---------- Provided entries ----------
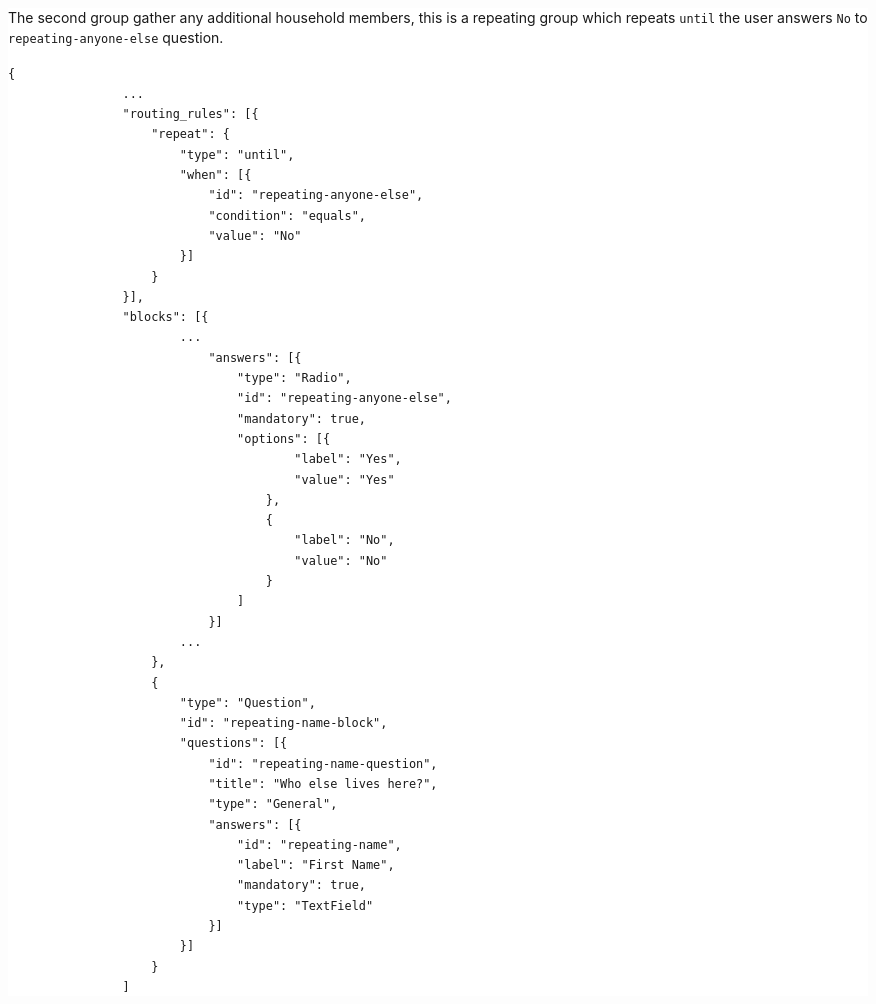 
The second group gather any additional household members, this is a repeating group which repeats `until` the user answers `No` to `repeating-anyone-else` question.

```
{
                ...
                "routing_rules": [{
                    "repeat": {
                        "type": "until",
                        "when": [{
                            "id": "repeating-anyone-else",
                            "condition": "equals",
                            "value": "No"
                        }]
                    }
                }],
                "blocks": [{
                        ...
                            "answers": [{
                                "type": "Radio",
                                "id": "repeating-anyone-else",
                                "mandatory": true,
                                "options": [{
                                        "label": "Yes",
                                        "value": "Yes"
                                    },
                                    {
                                        "label": "No",
                                        "value": "No"
                                    }
                                ]
                            }]
                        ...
                    },
                    {
                        "type": "Question",
                        "id": "repeating-name-block",
                        "questions": [{
                            "id": "repeating-name-question",
                            "title": "Who else lives here?",
                            "type": "General",
                            "answers": [{
                                "id": "repeating-name",
                                "label": "First Name",
                                "mandatory": true,
                                "type": "TextField"
                            }]
                        }]
                    }
                ]
```
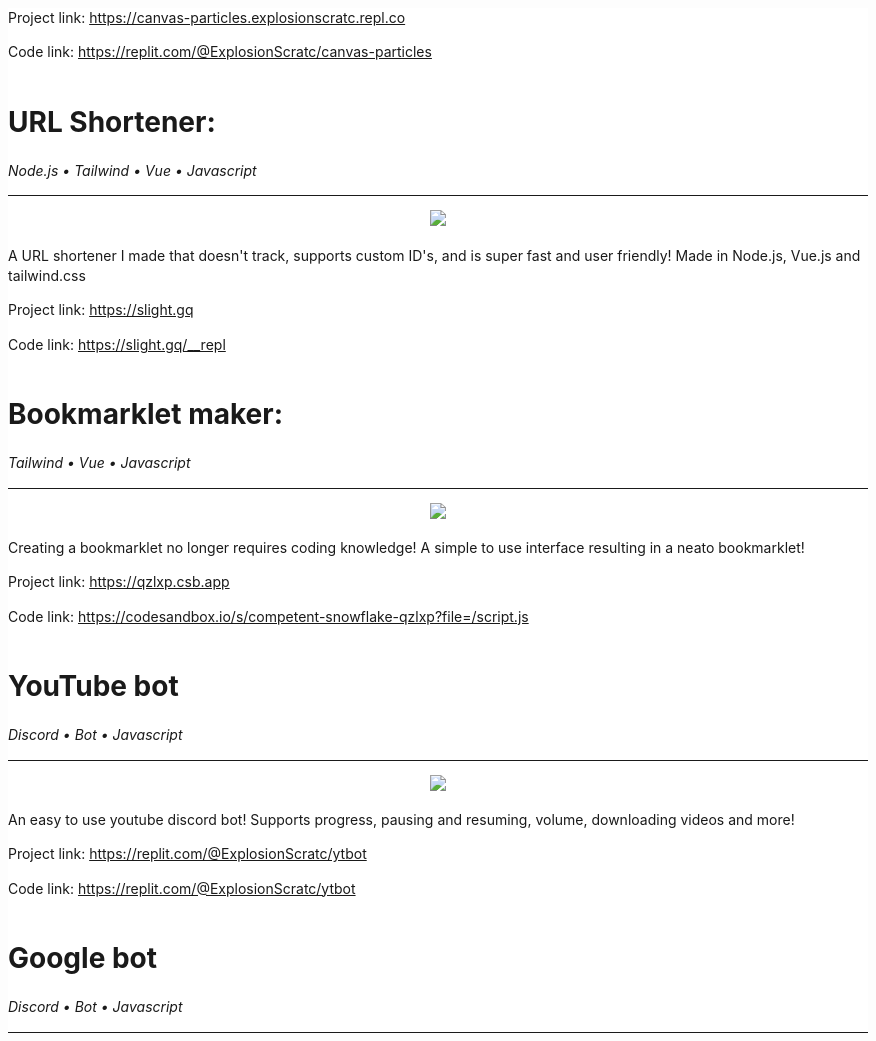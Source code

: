 Project link: https://canvas-particles.explosionscratc.repl.co

Code link: https://replit.com/@ExplosionScratc/canvas-particles


	
# URL Shortener:
<i>Node.js • Tailwind • Vue • Javascript</i>
<hr/>

<div align=center><img src="https://user-images.githubusercontent.com/61319150/121193980-ebce8680-c833-11eb-9728-0af139545184.png" width=400></div>

 A URL shortener I made that doesn't track, supports custom ID's, and is super fast and user friendly! Made in Node.js, Vue.js and tailwind.css

Project link: https://slight.gq

Code link: https://slight.gq/__repl


	
# Bookmarklet maker:
<i>Tailwind • Vue • Javascript</i>
<hr/>

<div align=center><img src="https://user-images.githubusercontent.com/61319150/120908701-7fd10000-c632-11eb-9784-759991921ef3.gif" width=400></div>

 Creating a bookmarklet no longer requires coding knowledge! A simple to use interface resulting in a neato bookmarklet!

Project link: https://qzlxp.csb.app

Code link: https://codesandbox.io/s/competent-snowflake-qzlxp?file=/script.js


	
# YouTube bot
<i>Discord • Bot • Javascript</i>
<hr/>

<div align=center><img src="https://user-images.githubusercontent.com/61319150/120015667-3553e180-bfa9-11eb-9eb0-986b7a8d5275.gif" width=400></div>

An easy to use youtube discord bot! Supports progress, pausing and resuming, volume, downloading videos and more!

Project link: https://replit.com/@ExplosionScratc/ytbot

Code link: https://replit.com/@ExplosionScratc/ytbot


	
# Google bot
<i>Discord • Bot • Javascript</i>
<hr/>
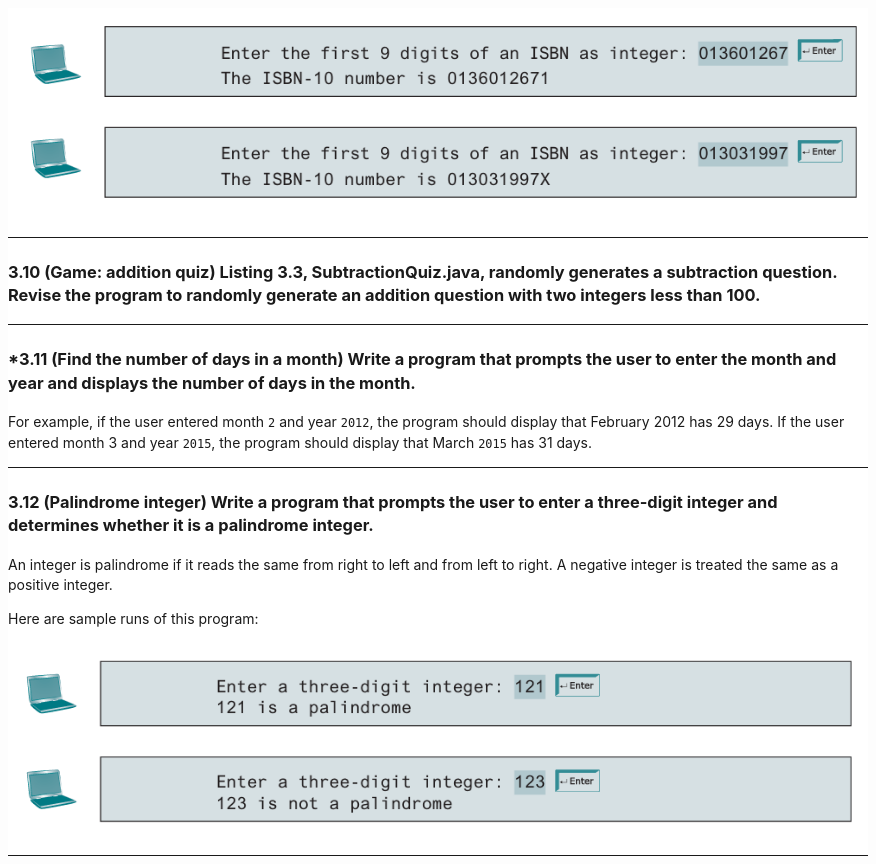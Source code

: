 ![alt text](../cap_03/images/image-7.png)

---

###  3.10 (Game: addition quiz) Listing 3.3, SubtractionQuiz.java, randomly generates a subtraction question. Revise the program to randomly generate an addition question with two integers less than 100.

---

### *3.11 (Find the number of days in a month) Write a program that prompts the user to enter the month and year and displays the number of days in the month. 

For example, if the user entered month `2` and year `2012`, the program should display that February 2012 has 29 days. If the user entered month 3 and year `2015`, the program should display that March `2015` has 31 days.

---

### 3.12 (Palindrome integer) Write a program that prompts the user to enter a three-digit integer and determines whether it is a palindrome integer. 

An integer is palindrome if it reads the same from right to left and from left to right. A negative integer is treated the same as a positive integer.

Here are sample runs of this program:

![alt text](../cap_03/images/image-8.png)

---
----------
## Your goal
Would you print exactly and only the lines of the material above that run from the line with "Project link: https://slight.gq" through the line with "An easy to use", both included?

## Written response
Project link: https://slight.gq

Code link: https://slight.gq/__repl


	
# Bookmarklet maker:
<i>Tailwind • Vue • Javascript</i>
<hr/>

<div align=center><img src="https://user-images.githubusercontent.com/61319150/120908701-7fd10000-c632-11eb-9784-759991921ef3.gif" width=400></div>

 Creating a bookmarklet no longer requires coding knowledge! A simple to use interface resulting in a neato bookmarklet!

Project link: https://qzlxp.csb.app

Code link: https://codesandbox.io/s/competent-snowflake-qzlxp?file=/script.js


	
# YouTube bot
<i>Discord • Bot • Javascript</i>
<hr/>

<div align=center><img src="https://user-images.githubusercontent.com/61319150/120015667-3553e180-bfa9-11eb-9eb0-986b7a8d5275.gif" width=400></div>

An easy to use youtube discord bot! Supports progress, pausing and resuming, volume, downloading videos and more!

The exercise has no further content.